For the word "Google", count the lines of the listing that contain it and give only the count.

▸ **DATASET**:
* * *

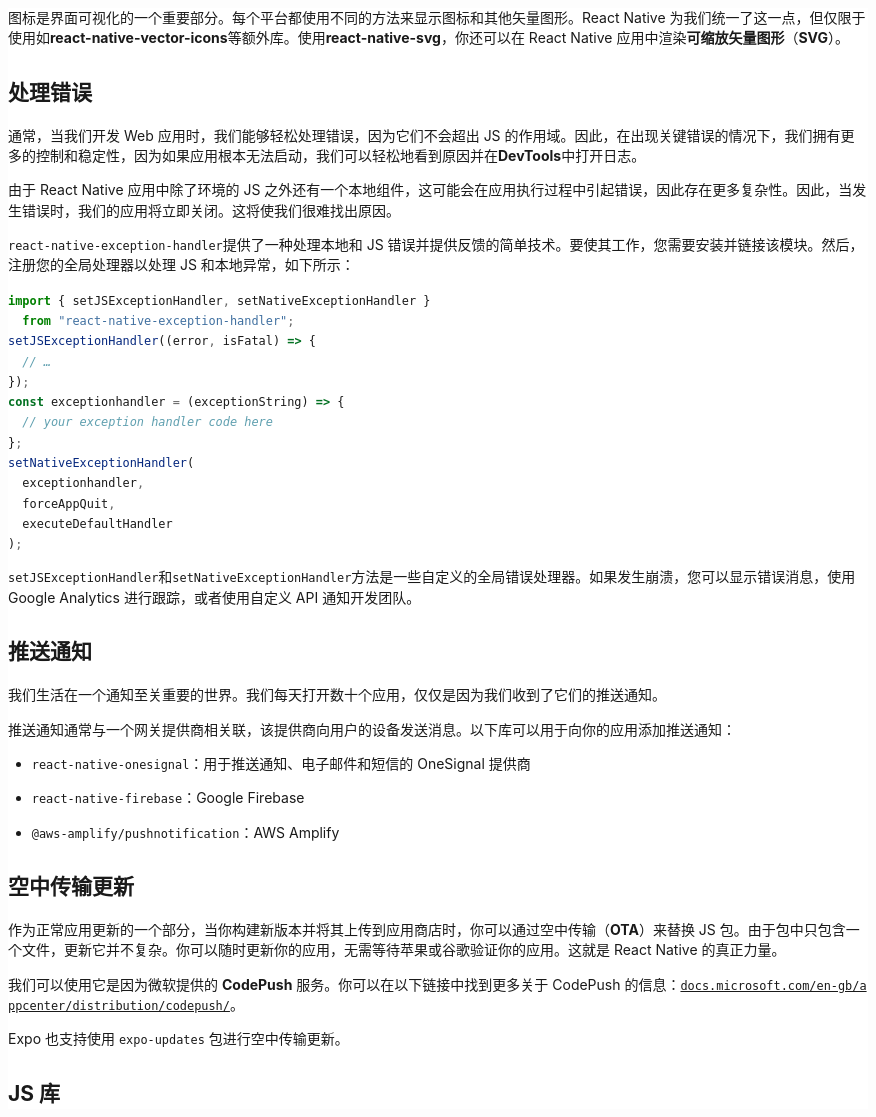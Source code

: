 图标是界面可视化的一个重要部分。每个平台都使用不同的方法来显示图标和其他矢量图形。React Native 为我们统一了这一点，但仅限于使用如**react-native-vector-icons**等额外库。使用**react-native-svg**，你还可以在 React Native 应用中渲染**可缩放矢量图形**（**SVG**）。

## 处理错误

通常，当我们开发 Web 应用时，我们能够轻松处理错误，因为它们不会超出 JS 的作用域。因此，在出现关键错误的情况下，我们拥有更多的控制和稳定性，因为如果应用根本无法启动，我们可以轻松地看到原因并在**DevTools**中打开日志。

由于 React Native 应用中除了环境的 JS 之外还有一个本地组件，这可能会在应用执行过程中引起错误，因此存在更多复杂性。因此，当发生错误时，我们的应用将立即关闭。这将使我们很难找出原因。

`react-native-exception-handler`提供了一种处理本地和 JS 错误并提供反馈的简单技术。要使其工作，您需要安装并链接该模块。然后，注册您的全局处理器以处理 JS 和本地异常，如下所示：

```js
import { setJSExceptionHandler, setNativeExceptionHandler }
  from "react-native-exception-handler";
setJSExceptionHandler((error, isFatal) => {
  // …
});
const exceptionhandler = (exceptionString) => {
  // your exception handler code here
};
setNativeExceptionHandler(
  exceptionhandler,
  forceAppQuit,
  executeDefaultHandler
); 
```

`setJSExceptionHandler`和`setNativeExceptionHandler`方法是一些自定义的全局错误处理器。如果发生崩溃，您可以显示错误消息，使用 Google Analytics 进行跟踪，或者使用自定义 API 通知开发团队。

## 推送通知

我们生活在一个通知至关重要的世界。我们每天打开数十个应用，仅仅是因为我们收到了它们的推送通知。

推送通知通常与一个网关提供商相关联，该提供商向用户的设备发送消息。以下库可以用于向你的应用添加推送通知：

+   `react-native-onesignal`：用于推送通知、电子邮件和短信的 OneSignal 提供商

+   `react-native-firebase`：Google Firebase

+   `@aws-amplify/pushnotification`：AWS Amplify

## 空中传输更新

作为正常应用更新的一个部分，当你构建新版本并将其上传到应用商店时，你可以通过空中传输（**OTA**）来替换 JS 包。由于包中只包含一个文件，更新它并不复杂。你可以随时更新你的应用，无需等待苹果或谷歌验证你的应用。这就是 React Native 的真正力量。

我们可以使用它是因为微软提供的 **CodePush** 服务。你可以在以下链接中找到更多关于 CodePush 的信息：[`docs.microsoft.com/en-gb/appcenter/distribution/codepush/`](https://docs.microsoft.com/en-gb/appcenter/distribution/codepush/)。

Expo 也支持使用 `expo-updates` 包进行空中传输更新。

## JS 库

* * *

▸ **EXERCISE RESPONSE**:
2